*PROVIDED DATA*:
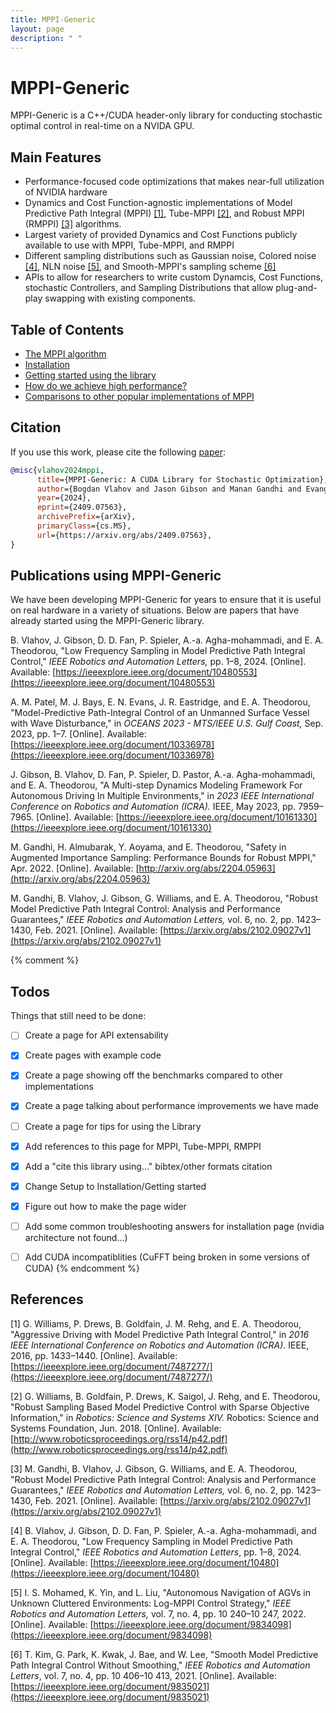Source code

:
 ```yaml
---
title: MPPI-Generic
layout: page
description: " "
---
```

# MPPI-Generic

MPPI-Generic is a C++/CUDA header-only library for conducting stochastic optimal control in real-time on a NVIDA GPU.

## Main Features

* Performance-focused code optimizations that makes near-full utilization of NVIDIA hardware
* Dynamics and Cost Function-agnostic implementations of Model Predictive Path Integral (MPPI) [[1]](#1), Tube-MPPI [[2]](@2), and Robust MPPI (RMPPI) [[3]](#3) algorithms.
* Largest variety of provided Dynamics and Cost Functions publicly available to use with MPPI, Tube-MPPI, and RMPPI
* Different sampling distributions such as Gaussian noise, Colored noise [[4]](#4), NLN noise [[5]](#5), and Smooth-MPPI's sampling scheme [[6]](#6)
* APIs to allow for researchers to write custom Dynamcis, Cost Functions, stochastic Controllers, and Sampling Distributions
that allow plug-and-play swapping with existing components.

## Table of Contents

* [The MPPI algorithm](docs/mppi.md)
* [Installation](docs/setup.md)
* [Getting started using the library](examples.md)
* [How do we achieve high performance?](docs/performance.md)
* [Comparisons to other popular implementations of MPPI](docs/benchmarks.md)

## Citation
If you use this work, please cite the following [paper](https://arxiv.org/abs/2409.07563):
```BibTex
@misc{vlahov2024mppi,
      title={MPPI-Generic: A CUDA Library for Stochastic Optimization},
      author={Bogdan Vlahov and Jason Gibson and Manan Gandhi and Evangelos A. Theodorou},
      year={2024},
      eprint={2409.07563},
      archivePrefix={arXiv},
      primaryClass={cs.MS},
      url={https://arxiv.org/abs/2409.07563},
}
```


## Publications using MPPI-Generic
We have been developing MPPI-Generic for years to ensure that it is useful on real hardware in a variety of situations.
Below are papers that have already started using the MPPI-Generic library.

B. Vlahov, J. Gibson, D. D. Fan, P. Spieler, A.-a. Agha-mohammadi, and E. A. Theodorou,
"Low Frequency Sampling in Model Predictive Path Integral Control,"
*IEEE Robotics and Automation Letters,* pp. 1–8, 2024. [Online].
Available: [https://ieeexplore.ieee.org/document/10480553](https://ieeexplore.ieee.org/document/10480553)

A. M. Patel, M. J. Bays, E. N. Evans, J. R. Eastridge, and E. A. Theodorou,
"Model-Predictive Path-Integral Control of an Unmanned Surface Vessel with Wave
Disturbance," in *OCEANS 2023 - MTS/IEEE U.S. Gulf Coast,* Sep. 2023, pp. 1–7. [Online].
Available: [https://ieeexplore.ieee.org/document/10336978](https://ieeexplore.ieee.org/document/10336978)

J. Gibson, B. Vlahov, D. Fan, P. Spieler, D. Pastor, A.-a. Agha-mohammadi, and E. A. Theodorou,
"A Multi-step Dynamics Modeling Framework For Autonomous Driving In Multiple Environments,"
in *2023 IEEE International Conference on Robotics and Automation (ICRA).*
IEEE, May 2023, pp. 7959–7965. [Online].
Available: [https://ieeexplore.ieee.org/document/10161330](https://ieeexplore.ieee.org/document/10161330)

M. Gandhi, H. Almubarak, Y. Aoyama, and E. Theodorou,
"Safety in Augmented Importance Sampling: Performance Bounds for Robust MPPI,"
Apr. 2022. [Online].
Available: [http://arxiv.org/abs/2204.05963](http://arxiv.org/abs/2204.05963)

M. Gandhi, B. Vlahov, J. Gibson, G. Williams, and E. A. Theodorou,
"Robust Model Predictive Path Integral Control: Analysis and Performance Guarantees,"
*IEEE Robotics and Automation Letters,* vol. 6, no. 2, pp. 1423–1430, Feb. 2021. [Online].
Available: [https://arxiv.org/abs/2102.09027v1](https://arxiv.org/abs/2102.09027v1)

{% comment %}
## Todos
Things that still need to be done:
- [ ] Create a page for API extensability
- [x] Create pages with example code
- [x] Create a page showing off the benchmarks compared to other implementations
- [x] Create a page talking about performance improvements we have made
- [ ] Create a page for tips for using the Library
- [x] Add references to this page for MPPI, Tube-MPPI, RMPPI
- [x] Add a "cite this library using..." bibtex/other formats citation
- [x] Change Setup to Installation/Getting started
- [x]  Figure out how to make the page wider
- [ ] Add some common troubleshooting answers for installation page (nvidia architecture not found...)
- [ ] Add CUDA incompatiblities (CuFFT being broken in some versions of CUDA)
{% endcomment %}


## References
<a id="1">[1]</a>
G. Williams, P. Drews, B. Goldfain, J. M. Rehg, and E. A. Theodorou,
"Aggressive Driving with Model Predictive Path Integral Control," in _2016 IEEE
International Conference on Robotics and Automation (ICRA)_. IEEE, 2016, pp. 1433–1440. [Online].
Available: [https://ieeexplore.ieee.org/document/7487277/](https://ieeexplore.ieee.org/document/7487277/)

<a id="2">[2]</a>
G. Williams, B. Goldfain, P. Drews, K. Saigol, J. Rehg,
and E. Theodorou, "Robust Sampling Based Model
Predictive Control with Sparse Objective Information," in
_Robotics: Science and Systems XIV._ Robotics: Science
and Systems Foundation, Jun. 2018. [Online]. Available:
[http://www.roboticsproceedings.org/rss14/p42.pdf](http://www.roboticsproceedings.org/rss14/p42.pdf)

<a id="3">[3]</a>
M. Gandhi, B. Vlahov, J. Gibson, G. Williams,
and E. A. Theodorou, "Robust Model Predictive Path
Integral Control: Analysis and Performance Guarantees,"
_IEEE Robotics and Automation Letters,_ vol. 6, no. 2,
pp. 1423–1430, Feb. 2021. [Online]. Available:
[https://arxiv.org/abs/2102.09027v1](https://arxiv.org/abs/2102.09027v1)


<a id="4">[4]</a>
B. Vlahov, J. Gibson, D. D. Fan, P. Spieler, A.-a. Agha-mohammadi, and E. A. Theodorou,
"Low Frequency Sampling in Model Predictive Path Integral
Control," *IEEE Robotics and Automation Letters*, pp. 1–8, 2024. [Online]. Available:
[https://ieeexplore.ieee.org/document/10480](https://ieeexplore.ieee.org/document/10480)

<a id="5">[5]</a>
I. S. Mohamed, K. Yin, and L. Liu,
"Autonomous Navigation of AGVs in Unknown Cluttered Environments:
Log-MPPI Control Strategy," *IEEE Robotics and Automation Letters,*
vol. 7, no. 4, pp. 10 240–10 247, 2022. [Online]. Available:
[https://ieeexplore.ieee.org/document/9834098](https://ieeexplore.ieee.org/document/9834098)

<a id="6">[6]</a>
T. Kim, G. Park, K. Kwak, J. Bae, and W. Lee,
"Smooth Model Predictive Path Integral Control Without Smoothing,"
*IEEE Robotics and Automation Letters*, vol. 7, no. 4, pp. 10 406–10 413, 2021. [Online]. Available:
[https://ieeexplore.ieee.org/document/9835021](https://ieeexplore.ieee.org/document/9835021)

*PROBLEM DESCRIPTION*: What you hand back should match the entries above exactly, except that no picture appears.

*REPLY*:
Source code

:
 ```yaml
---
title: MPPI-Generic
layout: page
description: " "
---
```

# MPPI-Generic

MPPI-Generic is a C++/CUDA header-only library for conducting stochastic optimal control in real-time on a NVIDA GPU.

## Main Features

* Performance-focused code optimizations that makes near-full utilization of NVIDIA hardware
* Dynamics and Cost Function-agnostic implementations of Model Predictive Path Integral (MPPI) [[1]](#1), Tube-MPPI [[2]](@2), and Robust MPPI (RMPPI) [[3]](#3) algorithms.
* Largest variety of provided Dynamics and Cost Functions publicly available to use with MPPI, Tube-MPPI, and RMPPI
* Different sampling distributions such as Gaussian noise, Colored noise [[4]](#4), NLN noise [[5]](#5), and Smooth-MPPI's sampling scheme [[6]](#6)
* APIs to allow for researchers to write custom Dynamcis, Cost Functions, stochastic Controllers, and Sampling Distributions
that allow plug-and-play swapping with existing components.

## Table of Contents

* [The MPPI algorithm](docs/mppi.md)
* [Installation](docs/setup.md)
* [Getting started using the library](examples.md)
* [How do we achieve high performance?](docs/performance.md)
* [Comparisons to other popular implementations of MPPI](docs/benchmarks.md)

## Citation
If you use this work, please cite the following [paper](https://arxiv.org/abs/2409.07563):
```BibTex
@misc{vlahov2024mppi,
      title={MPPI-Generic: A CUDA Library for Stochastic Optimization},
      author={Bogdan Vlahov and Jason Gibson and Manan Gandhi and Evangelos A. Theodorou},
      year={2024},
      eprint={2409.07563},
      archivePrefix={arXiv},
      primaryClass={cs.MS},
      url={https://arxiv.org/abs/2409.07563},
}
```


## Publications using MPPI-Generic
We have been developing MPPI-Generic for years to ensure that it is useful on real hardware in a variety of situations.
Below are papers that have already started using the MPPI-Generic library.

B. Vlahov, J. Gibson, D. D. Fan, P. Spieler, A.-a. Agha-mohammadi, and E. A. Theodorou,
"Low Frequency Sampling in Model Predictive Path Integral Control,"
*IEEE Robotics and Automation Letters,* pp. 1–8, 2024. [Online].
Available: [https://ieeexplore.ieee.org/document/10480553](https://ieeexplore.ieee.org/document/10480553)

A. M. Patel, M. J. Bays, E. N. Evans, J. R. Eastridge, and E. A. Theodorou,
"Model-Predictive Path-Integral Control of an Unmanned Surface Vessel with Wave
Disturbance," in *OCEANS 2023 - MTS/IEEE U.S. Gulf Coast,* Sep. 2023, pp. 1–7. [Online].
Available: [https://ieeexplore.ieee.org/document/10336978](https://ieeexplore.ieee.org/document/10336978)

J. Gibson, B. Vlahov, D. Fan, P. Spieler, D. Pastor, A.-a. Agha-mohammadi, and E. A. Theodorou,
"A Multi-step Dynamics Modeling Framework For Autonomous Driving In Multiple Environments,"
in *2023 IEEE International Conference on Robotics and Automation (ICRA).*
IEEE, May 2023, pp. 7959–7965. [Online].
Available: [https://ieeexplore.ieee.org/document/10161330](https://ieeexplore.ieee.org/document/10161330)

M. Gandhi, H. Almubarak, Y. Aoyama, and E. Theodorou,
"Safety in Augmented Importance Sampling: Performance Bounds for Robust MPPI,"
Apr. 2022. [Online].
Available: [http://arxiv.org/abs/2204.05963](http://arxiv.org/abs/2204.05963)

M. Gandhi, B. Vlahov, J. Gibson, G. Williams, and E. A. Theodorou,
"Robust Model Predictive Path Integral Control: Analysis and Performance Guarantees,"
*IEEE Robotics and Automation Letters,* vol. 6, no. 2, pp. 1423–1430, Feb. 2021. [Online].
Available: [https://arxiv.org/abs/2102.09027v1](https://arxiv.org/abs/2102.09027v1)

{% comment %}
## Todos
Things that still need to be done:
- [ ] Create a page for API extensability
- [x] Create pages with example code
- [x] Create a page showing off the benchmarks compared to other implementations
- [x] Create a page talking about performance improvements we have made
- [ ] Create a page for tips for using the Library
- [x] Add references to this page for MPPI, Tube-MPPI, RMPPI
- [x] Add a "cite this library using..." bibtex/other formats citation
- [x] Change Setup to Installation/Getting started
- [x]  Figure out how to make the page wider
- [ ] Add some common troubleshooting answers for installation page (nvidia architecture not found...)
- [ ] Add CUDA incompatiblities (CuFFT being broken in some versions of CUDA)
{% endcomment %}


## References
<a id="1">[1]</a>
G. Williams, P. Drews, B. Goldfain, J. M. Rehg, and E. A. Theodorou,
"Aggressive Driving with Model Predictive Path Integral Control," in _2016 IEEE
International Conference on Robotics and Automation (ICRA)_. IEEE, 2016, pp. 1433–1440. [Online].
Available: [https://ieeexplore.ieee.org/document/7487277/](https://ieeexplore.ieee.org/document/7487277/)

<a id="2">[2]</a>
G. Williams, B. Goldfain, P. Drews, K. Saigol, J. Rehg,
and E. Theodorou, "Robust Sampling Based Model
Predictive Control with Sparse Objective Information," in
_Robotics: Science and Systems XIV._ Robotics: Science
and Systems Foundation, Jun. 2018. [Online]. Available:
[http://www.roboticsproceedings.org/rss14/p42.pdf](http://www.roboticsproceedings.org/rss14/p42.pdf)

<a id="3">[3]</a>
M. Gandhi, B. Vlahov, J. Gibson, G. Williams,
and E. A. Theodorou, "Robust Model Predictive Path
Integral Control: Analysis and Performance Guarantees,"
_IEEE Robotics and Automation Letters,_ vol. 6, no. 2,
pp. 1423–1430, Feb. 2021. [Online]. Available:
[https://arxiv.org/abs/2102.09027v1](https://arxiv.org/abs/2102.09027v1)


<a id="4">[4]</a>
B. Vlahov, J. Gibson, D. D. Fan, P. Spieler, A.-a. Agha-mohammadi, and E. A. Theodorou,
"Low Frequency Sampling in Model Predictive Path Integral
Control," *IEEE Robotics and Automation Letters*, pp. 1–8, 2024. [Online]. Available:
[https://ieeexplore.ieee.org/document/10480](https://ieeexplore.ieee.org/document/10480)

<a id="5">[5]</a>
I. S. Mohamed, K. Yin, and L. Liu,
"Autonomous Navigation of AGVs in Unknown Cluttered Environments:
Log-MPPI Control Strategy," *IEEE Robotics and Automation Letters,*
vol. 7, no. 4, pp. 10 240–10 247, 2022. [Online]. Available:
[https://ieeexplore.ieee.org/document/9834098](https://ieeexplore.ieee.org/document/9834098)

<a id="6">[6]</a>
T. Kim, G. Park, K. Kwak, J. Bae, and W. Lee,
"Smooth Model Predictive Path Integral Control Without Smoothing,"
*IEEE Robotics and Automation Letters*, vol. 7, no. 4, pp. 10 406–10 413, 2021. [Online]. Available:
[https://ieeexplore.ieee.org/document/9835021](https://ieeexplore.ieee.org/document/9835021)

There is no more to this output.